"Can anyone read me?"
You can. Only you. Become a stranded astronaut's last connection to Earth in Lifeline, an interactive story for the space age.
Meet Taylor, an ill-prepared science student who boards the Varia to take an educational trip to Tau Ceti IV, only to lose contact with the crew and the rest of humanity after her escape pod crashes onto a strange moon amidst inexplicable technical difficulties. The best part about Taylor? They never confirm their gender identity. Despite numerous reviews and blog posts slapping he/him/his pronouns onto our hapless hero, we don't actually know a thing about Taylor's gender. Taylor could be a girl. Or non-binary. Or genderfluid. Or agender. Maybe they're transgender. Or intersex. We don't know! Taylor is who you want them to be! In a world where every non-male gender faces abysmal representation in media, it's awesome that Lifeline lets us players fill in that detail for ourselves instead of shoving another dude protagonist down our throats.
Hiding Taylor's gender probably wouldn't be possible had Lifeline not allowed us to interact with them directly, instead of bogging down the story with tedious narration. As Taylor gives you updates on their situation, you have to advise them on their next course of action.

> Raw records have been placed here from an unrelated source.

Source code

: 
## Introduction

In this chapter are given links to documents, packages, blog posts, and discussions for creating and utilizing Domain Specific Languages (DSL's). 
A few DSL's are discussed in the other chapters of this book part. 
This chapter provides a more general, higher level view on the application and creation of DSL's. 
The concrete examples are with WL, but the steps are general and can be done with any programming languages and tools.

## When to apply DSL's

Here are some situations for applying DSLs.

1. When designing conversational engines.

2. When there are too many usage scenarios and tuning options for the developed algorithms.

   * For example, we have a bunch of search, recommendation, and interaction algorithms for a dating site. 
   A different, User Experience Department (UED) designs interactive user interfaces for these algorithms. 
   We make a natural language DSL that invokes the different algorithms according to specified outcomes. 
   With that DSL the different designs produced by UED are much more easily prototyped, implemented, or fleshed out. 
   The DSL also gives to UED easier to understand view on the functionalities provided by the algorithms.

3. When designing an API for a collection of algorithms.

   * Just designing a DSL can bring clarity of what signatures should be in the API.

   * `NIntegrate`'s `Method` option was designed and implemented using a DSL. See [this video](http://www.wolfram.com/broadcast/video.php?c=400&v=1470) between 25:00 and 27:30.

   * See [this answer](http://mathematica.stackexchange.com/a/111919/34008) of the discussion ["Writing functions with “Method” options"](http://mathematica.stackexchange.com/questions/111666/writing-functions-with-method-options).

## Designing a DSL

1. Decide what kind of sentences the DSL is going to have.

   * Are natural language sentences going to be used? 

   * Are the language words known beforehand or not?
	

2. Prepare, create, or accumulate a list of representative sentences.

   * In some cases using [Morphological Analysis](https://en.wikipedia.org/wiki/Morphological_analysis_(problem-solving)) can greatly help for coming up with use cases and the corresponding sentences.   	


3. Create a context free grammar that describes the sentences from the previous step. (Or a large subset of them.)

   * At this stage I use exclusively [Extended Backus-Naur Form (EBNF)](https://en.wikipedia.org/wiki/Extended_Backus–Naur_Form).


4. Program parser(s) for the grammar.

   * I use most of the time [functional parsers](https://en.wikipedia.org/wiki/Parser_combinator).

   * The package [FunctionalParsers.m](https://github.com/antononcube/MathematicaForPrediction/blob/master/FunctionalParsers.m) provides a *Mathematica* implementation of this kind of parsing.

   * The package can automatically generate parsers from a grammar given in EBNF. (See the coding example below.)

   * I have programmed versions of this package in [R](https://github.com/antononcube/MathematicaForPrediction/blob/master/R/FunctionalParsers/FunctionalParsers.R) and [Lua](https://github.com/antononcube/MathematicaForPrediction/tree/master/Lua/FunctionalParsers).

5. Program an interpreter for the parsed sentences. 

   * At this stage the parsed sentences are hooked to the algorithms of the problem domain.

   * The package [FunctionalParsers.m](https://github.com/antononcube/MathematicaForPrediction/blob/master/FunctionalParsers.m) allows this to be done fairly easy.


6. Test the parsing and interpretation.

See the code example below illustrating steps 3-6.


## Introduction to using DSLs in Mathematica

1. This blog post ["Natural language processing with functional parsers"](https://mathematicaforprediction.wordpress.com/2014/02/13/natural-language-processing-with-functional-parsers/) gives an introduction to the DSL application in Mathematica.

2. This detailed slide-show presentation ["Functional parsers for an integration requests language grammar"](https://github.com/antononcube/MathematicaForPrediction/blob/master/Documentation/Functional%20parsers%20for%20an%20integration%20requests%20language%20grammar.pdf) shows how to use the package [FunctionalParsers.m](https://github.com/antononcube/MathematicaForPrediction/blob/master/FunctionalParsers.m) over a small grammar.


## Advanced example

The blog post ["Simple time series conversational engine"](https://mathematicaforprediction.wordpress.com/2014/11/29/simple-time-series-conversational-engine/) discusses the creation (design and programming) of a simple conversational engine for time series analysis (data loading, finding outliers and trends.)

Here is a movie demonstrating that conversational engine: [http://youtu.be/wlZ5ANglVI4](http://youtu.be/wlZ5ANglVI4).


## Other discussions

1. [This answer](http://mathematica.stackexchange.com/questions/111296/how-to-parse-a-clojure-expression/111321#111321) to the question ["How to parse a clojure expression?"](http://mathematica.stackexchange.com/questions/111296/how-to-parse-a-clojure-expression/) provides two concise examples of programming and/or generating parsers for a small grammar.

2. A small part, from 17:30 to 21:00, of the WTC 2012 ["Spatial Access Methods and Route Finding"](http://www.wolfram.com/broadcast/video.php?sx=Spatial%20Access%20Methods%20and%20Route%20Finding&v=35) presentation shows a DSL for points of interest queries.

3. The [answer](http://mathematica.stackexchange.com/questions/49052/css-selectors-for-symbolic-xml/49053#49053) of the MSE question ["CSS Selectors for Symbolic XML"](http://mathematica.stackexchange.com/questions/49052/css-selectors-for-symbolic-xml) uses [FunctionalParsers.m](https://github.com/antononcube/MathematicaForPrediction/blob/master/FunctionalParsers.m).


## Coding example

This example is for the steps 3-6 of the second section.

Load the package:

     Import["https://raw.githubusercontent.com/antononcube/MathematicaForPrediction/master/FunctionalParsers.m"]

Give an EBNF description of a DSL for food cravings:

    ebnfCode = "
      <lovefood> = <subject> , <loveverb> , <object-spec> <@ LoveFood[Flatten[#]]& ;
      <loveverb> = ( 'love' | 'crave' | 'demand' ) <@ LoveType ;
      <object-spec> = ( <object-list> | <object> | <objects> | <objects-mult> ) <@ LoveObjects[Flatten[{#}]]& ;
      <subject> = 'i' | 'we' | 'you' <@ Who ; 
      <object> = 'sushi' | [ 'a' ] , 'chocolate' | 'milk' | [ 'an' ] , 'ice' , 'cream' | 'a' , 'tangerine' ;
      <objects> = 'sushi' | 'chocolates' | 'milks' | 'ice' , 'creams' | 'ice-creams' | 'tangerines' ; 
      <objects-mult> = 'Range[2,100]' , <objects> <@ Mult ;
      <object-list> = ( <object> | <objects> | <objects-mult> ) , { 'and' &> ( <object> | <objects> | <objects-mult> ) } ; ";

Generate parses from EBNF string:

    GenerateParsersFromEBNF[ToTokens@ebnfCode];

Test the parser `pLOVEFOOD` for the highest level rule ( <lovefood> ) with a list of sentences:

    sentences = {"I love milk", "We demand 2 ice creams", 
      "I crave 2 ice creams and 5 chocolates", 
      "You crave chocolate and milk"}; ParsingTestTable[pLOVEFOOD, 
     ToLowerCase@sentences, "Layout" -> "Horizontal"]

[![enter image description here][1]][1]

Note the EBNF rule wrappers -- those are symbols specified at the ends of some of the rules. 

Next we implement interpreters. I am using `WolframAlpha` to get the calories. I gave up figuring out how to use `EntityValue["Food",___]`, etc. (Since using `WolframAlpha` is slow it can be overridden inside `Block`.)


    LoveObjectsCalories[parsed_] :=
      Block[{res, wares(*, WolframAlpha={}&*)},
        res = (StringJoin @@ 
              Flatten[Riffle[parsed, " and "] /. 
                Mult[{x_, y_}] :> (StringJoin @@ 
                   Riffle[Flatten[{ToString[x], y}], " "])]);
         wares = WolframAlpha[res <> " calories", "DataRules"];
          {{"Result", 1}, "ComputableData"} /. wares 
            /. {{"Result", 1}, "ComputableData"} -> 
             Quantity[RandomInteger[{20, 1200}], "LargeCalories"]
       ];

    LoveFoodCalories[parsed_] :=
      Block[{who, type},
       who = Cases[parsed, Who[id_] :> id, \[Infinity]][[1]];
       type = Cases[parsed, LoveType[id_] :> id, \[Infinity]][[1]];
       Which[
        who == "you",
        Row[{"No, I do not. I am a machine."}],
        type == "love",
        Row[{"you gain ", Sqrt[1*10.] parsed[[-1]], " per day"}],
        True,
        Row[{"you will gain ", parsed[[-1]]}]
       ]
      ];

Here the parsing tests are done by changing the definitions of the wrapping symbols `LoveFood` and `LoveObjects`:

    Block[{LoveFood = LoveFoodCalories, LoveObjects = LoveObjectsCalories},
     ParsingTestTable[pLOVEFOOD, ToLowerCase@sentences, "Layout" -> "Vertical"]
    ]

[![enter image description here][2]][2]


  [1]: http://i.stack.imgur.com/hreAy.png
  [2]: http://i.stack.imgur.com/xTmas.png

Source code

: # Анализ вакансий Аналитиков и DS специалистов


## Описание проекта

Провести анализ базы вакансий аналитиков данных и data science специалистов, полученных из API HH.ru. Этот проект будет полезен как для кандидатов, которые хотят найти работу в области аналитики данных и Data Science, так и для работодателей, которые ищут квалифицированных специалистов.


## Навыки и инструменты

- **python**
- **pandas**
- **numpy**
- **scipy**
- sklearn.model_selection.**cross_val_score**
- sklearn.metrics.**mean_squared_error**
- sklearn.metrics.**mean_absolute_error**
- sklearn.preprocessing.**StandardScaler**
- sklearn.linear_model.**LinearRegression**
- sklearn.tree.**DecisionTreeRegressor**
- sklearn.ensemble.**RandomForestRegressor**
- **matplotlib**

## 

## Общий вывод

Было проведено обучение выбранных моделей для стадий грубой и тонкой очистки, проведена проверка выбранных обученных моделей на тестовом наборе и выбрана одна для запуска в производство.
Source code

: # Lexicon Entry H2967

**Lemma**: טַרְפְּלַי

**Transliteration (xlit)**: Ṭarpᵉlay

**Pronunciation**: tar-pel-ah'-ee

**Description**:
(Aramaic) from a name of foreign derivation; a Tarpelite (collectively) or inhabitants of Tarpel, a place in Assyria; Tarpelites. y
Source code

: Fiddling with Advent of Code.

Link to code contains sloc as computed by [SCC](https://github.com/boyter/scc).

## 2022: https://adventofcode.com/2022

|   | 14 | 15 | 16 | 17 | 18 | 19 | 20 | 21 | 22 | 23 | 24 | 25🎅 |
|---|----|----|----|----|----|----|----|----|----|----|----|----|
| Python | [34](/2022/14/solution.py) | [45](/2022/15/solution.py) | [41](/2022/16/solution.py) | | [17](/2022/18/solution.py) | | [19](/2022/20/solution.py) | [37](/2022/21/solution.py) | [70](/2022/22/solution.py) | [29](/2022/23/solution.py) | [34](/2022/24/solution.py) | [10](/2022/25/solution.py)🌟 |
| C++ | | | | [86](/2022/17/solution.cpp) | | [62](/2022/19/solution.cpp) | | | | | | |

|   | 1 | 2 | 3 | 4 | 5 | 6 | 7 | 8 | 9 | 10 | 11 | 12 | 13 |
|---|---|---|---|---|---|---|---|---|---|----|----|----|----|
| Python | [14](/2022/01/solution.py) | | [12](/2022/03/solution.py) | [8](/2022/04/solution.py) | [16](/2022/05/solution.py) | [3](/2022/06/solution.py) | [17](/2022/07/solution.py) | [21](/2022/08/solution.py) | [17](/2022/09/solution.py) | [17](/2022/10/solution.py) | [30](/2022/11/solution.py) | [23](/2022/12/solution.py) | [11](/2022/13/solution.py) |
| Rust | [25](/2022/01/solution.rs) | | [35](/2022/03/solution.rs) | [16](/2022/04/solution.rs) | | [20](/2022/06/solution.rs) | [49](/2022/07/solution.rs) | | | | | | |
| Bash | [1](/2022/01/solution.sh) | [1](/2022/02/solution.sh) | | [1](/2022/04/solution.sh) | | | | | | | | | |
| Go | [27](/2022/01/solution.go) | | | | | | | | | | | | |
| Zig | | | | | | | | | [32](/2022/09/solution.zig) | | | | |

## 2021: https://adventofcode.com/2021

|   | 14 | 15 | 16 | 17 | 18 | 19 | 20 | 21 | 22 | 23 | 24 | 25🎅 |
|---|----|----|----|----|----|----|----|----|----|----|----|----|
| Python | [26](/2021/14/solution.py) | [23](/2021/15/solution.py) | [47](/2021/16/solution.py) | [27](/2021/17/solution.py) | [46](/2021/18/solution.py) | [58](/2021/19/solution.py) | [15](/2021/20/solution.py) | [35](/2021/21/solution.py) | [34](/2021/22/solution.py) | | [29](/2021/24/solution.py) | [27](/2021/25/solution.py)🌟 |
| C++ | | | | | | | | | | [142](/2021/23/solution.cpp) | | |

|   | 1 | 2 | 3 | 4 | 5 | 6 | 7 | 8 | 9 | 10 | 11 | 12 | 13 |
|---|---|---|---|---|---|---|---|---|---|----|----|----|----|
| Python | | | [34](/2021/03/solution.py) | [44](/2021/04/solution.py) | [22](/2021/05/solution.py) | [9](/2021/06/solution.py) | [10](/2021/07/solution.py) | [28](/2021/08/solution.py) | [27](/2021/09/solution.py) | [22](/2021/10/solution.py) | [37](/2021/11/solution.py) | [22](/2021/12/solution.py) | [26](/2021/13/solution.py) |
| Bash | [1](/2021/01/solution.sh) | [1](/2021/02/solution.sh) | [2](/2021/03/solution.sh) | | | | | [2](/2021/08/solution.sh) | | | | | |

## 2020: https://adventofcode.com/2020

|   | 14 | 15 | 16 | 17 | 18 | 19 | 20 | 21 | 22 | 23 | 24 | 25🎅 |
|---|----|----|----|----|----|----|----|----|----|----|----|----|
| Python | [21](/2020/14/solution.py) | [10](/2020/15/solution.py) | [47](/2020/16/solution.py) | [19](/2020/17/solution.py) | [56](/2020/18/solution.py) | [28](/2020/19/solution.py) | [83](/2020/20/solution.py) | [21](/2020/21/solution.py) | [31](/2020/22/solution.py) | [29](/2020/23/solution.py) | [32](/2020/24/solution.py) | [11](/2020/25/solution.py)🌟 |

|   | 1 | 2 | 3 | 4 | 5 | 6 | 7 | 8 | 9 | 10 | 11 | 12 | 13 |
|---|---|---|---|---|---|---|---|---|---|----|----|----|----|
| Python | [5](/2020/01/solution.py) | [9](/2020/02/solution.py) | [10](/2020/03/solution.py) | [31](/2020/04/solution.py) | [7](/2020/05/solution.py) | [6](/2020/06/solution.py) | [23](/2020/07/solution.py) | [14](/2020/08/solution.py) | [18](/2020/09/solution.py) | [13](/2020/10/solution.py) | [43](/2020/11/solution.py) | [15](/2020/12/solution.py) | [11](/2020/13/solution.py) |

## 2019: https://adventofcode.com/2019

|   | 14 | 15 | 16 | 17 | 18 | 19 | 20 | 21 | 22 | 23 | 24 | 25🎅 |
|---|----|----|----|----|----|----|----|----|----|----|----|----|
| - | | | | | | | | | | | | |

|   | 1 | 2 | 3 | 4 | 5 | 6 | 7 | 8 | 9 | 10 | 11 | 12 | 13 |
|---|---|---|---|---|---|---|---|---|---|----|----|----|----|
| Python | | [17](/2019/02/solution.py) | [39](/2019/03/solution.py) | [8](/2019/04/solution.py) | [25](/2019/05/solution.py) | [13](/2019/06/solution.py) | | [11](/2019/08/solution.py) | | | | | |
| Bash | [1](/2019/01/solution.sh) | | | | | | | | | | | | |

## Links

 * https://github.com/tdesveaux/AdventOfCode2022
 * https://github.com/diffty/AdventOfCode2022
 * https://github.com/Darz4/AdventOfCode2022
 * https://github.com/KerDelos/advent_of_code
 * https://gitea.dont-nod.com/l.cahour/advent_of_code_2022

Don't take this lightly. Taylor trusts you and will live or die based on your choices. If you give them bad advice, they're probably done for. Because of this, it's easy to get invested in their well-being. While playing, I was constantly aware of how high the stakes were, encouraging me to choose the best course of action for our poor adventurer. You're always given two options, sometimes sending you in vastly different directions. Tell Taylor to either brave dangerously low temperatures or take shelter near a potentially dangerous reactor. Look for the Varia or trek out to a mysterious landmark. Other times, the choices are virtually the same, which can feel like tedious filling if you're anxious to advance the story.
One very cool feature is that everything takes place in real time. Is Taylor going to sleep? Check back tomorrow morning. Want to journey to the mountain? Talk to you in 3 hours. For a game with no graphics, the level of immersion is staggering. This is a game that doesn't want you to know it's a game and it succeeds.
Of course, if you screw up and get Taylor killed, you probably don't want to have to wait all over again after rewinding to a more favorable point of the story. You can skip through all the "[Taylor is busy]" sequences with a "Fast Mode," though this might take away some of the realism.
If you go back far enough, you might as well send Taylor in an entirely new direction, set it on "Slow Mode," and see what happens. Lifeline is extremely replayable. Every time I rewind, I discover something new, adding another dimension to the story that I hadn't even been able to consider during my first playthrough. Sure, I "won," but can I do better? Can I do more for Taylor? Lifeline makes me want to try again. And again. And again.
Unfortunately, while I totally want to help Taylor, I also kind of want them to shut up. The writers obviously tried to spice up the SMS format by adding in some tongue-in-cheek dialogue. Sometimes its funny. Sometimes it's so ridiculous, I almost blow an artery eye-rolling so hard. "It's darker than a goth kid's journal, and colder than the prom queen's shoulder." You know what, Taylor? Maybe I do want you to freeze to death, if that means you'll never say anything like that to me again. Aren't you in a traumatic situation? Then act like it. I like a healthy dose of sass in my protagonists, but at least have them say something people would actually say. Out loud. To other human beings.
If bad dialogue were a deal-breaker for me though, I'd never play another video game as long as I lived. Overall, Lifeline is a treasure. It's one of the most engaging and innovative games out on the mobile market and I can't wait to plan Taylor's next move.